Mona keeps an online presence with an Instagram account. “It’s very, very tough for her. Alma’s Coffee Shop has gone because of this Covid. Everything is uncertain.”

Reaidi Unisex Hair Salon has operated in the High Road in Willesden since 1993. Hamid Reaidi, owner and sole member of staff, had to let two employees go because of the decline in business.

Hamid said although business has been quiet, he is keen on trying to save the business rather than make money, and wanted to let people know he hopes to see his customers again in the future and is doing his best to keep the business going.

“Thirty years ago there were only three salons on the High Road, now there are at least 16,” Hamid said. “A men’s haircut used to be £7, now we are in 2020 and barbers charge £6. Competition is not by the job, it’s by the price.”

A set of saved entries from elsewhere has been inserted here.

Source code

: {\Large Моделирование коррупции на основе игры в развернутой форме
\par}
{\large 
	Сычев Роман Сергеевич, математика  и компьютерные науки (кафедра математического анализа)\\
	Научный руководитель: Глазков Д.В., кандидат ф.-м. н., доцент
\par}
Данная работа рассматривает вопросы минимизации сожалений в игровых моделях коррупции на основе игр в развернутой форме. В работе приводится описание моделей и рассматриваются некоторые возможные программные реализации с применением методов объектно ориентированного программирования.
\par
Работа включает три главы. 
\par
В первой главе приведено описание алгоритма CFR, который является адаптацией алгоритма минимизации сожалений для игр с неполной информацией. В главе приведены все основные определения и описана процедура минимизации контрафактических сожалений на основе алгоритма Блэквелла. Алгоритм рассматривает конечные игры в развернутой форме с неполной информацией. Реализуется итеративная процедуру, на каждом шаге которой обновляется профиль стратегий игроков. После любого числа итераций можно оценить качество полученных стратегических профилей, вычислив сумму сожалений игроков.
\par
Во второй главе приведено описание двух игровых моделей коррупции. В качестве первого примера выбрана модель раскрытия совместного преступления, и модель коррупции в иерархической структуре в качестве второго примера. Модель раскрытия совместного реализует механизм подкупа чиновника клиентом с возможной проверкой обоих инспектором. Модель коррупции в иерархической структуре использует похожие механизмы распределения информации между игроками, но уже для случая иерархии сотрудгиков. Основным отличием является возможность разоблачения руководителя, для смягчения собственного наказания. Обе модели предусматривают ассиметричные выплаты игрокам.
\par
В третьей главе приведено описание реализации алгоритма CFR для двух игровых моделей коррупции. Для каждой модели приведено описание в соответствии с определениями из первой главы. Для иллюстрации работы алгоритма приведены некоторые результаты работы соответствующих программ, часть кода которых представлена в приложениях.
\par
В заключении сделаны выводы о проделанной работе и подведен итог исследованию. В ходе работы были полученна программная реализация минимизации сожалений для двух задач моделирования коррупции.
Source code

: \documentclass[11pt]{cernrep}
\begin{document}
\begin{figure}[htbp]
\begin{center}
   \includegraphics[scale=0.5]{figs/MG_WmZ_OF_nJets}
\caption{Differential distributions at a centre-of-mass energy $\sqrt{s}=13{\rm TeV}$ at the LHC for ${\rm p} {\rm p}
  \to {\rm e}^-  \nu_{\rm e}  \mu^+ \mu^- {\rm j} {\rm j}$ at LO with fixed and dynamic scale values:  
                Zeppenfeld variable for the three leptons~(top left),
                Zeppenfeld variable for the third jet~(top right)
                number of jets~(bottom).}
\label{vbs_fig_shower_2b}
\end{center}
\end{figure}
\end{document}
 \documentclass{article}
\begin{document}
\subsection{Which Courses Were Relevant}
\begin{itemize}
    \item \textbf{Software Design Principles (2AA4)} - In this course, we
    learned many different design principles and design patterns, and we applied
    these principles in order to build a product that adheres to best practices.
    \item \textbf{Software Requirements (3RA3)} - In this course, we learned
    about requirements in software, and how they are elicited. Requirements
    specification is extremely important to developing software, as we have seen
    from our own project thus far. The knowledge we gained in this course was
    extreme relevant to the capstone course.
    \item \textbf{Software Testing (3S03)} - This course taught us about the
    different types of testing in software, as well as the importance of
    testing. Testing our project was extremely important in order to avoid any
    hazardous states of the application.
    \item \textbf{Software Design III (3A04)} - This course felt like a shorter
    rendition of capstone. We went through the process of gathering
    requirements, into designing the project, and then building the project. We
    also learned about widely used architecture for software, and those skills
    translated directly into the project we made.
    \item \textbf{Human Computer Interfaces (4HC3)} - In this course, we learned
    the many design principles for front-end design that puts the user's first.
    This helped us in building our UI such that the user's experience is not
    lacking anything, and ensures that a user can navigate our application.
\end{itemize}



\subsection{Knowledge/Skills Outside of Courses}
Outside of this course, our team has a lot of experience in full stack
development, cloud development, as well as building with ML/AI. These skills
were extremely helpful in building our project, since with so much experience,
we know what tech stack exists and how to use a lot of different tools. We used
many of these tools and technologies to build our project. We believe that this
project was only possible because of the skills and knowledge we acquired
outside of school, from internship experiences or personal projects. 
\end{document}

He added: “As long as customers stay safe, that is the most important thing. I’m doing my bit to keep them safe and I hope to see them again in the future.”

Brian McConnell, owner of Dyetts locksmith, said he is trading at around 40pc of what he would have been at around this time last year, but a grant from the government helped him to pay his rent and cover bills needed to sustain the business.

Dyett’s has been in Willesden Green since 1954, and Brian said despite a decrease in turnover, there will always be a market for his business which is “a service not a luxury”.

Also optimistic about the future is Malcolm and Sons butcher in Willesden High Road who have a “loyal customer base”.

In the store was grandfather Godfrey Malcolm, daughter-in-law Angela Malcolm and grandsons Kevin, Ricardo and Orlando Malcolm.

They own the freehold, which helped when business dropped by 25pc.

“Lockdown was a struggle,” said Angela. “People are scared, it was a really worrying time. People didn’t have any money. It’s picked up a bit but we might be going back now because Covid is high again. People are spending wisely now.”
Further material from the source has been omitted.